*Exercise description*: Copy all lines below containing "implemented".

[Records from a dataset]
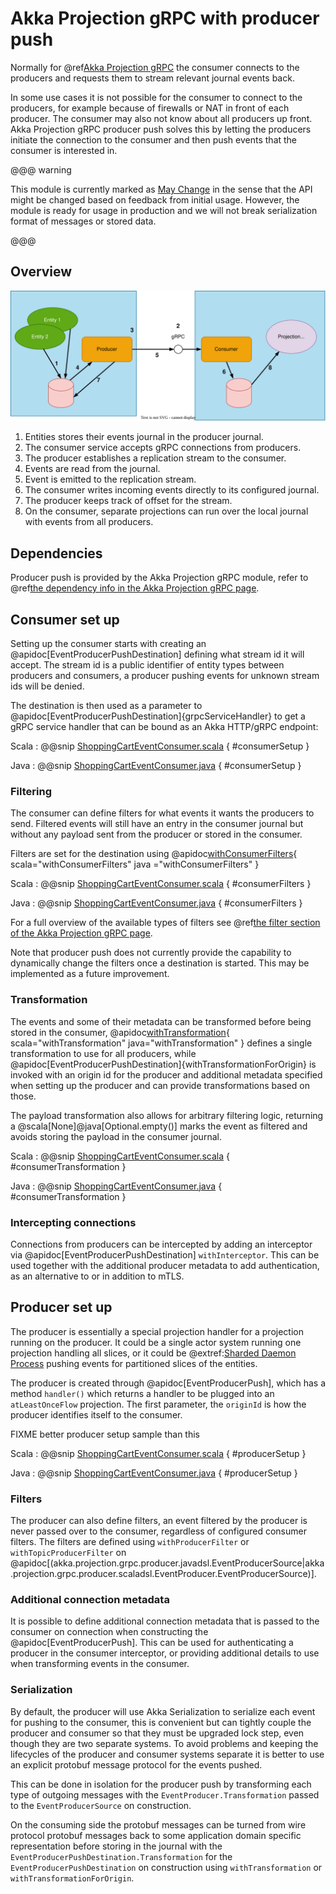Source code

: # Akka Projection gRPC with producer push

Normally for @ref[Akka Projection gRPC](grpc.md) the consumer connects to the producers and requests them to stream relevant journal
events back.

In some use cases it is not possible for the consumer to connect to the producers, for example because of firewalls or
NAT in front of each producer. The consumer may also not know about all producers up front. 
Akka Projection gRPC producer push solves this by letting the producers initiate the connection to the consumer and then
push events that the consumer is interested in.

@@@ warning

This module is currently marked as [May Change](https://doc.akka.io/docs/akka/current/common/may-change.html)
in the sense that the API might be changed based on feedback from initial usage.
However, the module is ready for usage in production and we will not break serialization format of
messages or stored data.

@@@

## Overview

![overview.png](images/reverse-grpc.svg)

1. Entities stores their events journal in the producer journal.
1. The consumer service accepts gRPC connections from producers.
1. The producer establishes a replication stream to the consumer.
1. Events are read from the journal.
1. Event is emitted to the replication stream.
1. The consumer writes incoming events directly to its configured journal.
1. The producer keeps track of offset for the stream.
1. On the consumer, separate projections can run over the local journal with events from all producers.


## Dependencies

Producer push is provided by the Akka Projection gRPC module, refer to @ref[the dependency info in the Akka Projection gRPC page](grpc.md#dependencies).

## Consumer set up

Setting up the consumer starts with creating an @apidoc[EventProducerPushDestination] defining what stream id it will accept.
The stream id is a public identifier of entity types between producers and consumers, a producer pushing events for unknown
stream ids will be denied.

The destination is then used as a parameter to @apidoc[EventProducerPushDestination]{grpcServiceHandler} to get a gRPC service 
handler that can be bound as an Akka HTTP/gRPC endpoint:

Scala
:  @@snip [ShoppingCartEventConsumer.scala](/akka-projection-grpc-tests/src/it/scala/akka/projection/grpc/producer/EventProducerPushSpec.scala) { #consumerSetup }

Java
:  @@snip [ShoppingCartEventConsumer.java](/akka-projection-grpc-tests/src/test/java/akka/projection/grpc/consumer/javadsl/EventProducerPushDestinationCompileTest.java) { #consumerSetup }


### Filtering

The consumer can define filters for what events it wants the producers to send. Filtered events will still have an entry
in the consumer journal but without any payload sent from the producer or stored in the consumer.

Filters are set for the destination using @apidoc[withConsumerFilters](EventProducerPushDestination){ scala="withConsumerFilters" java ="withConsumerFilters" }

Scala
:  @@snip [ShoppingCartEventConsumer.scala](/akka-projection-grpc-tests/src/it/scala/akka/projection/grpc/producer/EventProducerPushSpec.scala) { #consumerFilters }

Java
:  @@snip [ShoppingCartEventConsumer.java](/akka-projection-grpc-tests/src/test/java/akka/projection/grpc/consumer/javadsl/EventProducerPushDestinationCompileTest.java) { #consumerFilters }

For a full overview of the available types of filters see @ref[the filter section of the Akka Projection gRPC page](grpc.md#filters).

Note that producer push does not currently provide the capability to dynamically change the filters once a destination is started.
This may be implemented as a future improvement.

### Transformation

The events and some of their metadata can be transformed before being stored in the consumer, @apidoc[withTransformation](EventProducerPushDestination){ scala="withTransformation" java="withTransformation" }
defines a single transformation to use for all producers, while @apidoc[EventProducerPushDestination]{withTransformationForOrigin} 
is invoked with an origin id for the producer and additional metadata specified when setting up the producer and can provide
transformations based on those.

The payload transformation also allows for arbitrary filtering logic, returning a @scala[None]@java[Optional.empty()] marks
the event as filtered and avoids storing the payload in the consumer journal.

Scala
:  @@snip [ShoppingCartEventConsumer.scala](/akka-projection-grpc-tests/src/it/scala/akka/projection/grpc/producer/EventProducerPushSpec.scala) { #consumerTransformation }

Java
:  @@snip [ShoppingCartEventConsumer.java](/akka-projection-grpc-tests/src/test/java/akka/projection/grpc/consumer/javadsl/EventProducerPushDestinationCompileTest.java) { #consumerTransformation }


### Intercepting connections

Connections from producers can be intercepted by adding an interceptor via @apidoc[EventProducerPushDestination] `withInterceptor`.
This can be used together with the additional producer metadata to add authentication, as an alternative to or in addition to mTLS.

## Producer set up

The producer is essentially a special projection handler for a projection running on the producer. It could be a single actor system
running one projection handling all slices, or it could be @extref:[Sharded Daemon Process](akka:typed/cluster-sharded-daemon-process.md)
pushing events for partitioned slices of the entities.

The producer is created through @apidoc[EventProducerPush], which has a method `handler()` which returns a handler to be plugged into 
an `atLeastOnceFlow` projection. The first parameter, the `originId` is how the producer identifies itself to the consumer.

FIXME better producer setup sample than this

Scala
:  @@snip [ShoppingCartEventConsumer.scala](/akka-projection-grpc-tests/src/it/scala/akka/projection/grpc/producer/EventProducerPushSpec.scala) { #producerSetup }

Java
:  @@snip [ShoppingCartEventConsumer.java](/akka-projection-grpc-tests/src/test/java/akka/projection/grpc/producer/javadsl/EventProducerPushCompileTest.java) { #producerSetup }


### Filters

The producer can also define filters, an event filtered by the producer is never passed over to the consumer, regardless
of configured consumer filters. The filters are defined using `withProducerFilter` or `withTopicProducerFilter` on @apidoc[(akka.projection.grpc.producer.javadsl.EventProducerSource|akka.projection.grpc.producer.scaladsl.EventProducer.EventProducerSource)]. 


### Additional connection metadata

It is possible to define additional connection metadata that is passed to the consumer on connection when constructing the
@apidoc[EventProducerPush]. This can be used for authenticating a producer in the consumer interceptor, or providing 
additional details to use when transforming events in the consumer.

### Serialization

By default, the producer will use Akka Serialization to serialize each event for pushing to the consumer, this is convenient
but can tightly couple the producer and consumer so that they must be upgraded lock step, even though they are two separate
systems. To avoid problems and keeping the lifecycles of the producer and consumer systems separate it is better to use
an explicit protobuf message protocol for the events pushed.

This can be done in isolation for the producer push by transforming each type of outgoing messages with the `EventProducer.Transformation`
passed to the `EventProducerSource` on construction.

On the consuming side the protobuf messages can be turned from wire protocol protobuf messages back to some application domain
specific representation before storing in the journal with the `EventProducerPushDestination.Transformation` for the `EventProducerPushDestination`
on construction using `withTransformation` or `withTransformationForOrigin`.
---
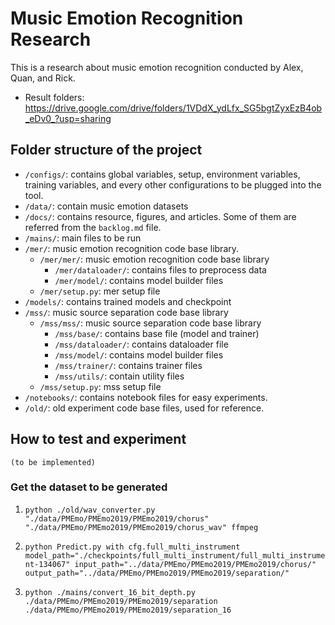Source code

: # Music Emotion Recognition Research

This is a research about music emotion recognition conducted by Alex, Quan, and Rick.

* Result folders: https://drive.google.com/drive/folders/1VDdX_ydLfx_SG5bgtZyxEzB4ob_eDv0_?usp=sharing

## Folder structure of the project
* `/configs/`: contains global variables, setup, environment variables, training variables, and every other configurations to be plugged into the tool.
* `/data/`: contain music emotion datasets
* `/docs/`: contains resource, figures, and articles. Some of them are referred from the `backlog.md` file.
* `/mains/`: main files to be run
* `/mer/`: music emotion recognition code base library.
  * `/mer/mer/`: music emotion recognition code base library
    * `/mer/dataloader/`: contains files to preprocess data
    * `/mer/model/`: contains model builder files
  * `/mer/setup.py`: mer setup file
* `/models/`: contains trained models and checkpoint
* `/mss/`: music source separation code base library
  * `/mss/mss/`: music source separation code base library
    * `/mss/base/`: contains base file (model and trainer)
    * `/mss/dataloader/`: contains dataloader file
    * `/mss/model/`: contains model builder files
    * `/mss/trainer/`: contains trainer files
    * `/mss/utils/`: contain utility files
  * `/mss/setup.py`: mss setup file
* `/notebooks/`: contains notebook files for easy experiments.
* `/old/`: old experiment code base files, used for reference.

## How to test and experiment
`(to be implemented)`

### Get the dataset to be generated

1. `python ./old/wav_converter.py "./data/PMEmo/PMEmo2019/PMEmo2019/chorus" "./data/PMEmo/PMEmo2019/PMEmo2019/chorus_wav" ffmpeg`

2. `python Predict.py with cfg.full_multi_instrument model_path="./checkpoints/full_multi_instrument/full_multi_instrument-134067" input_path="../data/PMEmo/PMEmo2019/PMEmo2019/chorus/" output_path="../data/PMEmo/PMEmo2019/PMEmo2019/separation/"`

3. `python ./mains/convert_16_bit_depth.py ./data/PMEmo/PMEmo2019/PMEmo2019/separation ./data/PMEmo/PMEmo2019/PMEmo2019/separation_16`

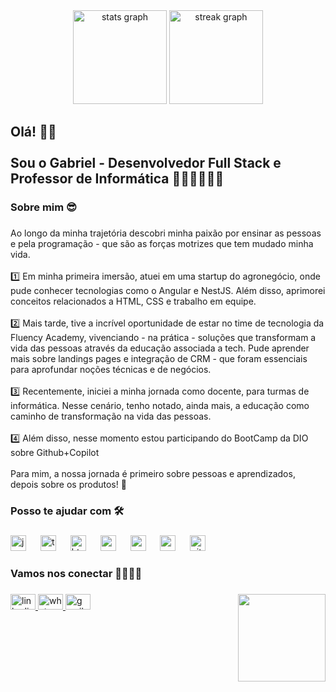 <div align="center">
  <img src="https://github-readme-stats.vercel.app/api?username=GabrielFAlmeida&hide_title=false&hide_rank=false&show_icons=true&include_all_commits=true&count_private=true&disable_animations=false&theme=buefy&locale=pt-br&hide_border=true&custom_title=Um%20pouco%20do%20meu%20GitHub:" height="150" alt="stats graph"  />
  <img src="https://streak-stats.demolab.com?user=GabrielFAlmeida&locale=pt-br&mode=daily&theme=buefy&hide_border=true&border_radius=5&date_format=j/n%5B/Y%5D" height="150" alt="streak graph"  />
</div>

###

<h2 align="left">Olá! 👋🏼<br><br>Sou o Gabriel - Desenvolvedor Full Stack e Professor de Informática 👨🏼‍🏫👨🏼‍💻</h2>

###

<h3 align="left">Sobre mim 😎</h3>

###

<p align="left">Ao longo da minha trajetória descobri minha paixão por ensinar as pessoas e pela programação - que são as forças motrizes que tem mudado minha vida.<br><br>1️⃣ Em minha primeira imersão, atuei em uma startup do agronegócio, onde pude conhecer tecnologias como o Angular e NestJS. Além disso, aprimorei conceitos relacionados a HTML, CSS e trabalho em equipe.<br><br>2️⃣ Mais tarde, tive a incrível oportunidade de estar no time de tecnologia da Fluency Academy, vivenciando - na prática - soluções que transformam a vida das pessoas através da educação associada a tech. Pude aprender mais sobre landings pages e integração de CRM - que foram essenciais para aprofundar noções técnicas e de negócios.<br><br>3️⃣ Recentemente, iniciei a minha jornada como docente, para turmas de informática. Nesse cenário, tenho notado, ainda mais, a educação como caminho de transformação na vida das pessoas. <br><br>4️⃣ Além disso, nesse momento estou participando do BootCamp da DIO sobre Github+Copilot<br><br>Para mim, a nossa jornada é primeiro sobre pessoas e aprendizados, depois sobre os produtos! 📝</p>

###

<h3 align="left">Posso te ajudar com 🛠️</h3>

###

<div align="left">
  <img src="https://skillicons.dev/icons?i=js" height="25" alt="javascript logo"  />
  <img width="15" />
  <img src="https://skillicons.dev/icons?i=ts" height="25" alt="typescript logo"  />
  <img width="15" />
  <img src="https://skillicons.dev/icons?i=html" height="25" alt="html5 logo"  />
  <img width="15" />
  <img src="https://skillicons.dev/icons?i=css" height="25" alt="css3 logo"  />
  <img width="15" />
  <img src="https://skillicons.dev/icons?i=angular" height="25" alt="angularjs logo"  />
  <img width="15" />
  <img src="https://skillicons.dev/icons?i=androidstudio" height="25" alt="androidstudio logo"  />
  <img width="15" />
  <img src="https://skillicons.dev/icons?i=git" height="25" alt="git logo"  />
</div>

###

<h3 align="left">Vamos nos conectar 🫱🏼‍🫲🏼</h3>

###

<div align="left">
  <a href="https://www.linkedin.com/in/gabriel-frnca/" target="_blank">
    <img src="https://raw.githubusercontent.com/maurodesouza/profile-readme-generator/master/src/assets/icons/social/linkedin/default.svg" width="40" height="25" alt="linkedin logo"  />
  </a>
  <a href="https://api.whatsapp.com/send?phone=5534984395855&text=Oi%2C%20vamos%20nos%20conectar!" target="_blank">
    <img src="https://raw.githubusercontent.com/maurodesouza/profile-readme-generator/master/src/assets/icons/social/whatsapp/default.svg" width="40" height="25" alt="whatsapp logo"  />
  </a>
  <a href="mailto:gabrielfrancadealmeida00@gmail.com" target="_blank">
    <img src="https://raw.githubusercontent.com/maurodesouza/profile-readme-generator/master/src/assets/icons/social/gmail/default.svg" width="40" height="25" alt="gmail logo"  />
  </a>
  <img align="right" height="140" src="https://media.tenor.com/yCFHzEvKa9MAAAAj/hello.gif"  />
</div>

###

*Written solution*:
This may be implemented as a future improvement.
`(to be implemented)`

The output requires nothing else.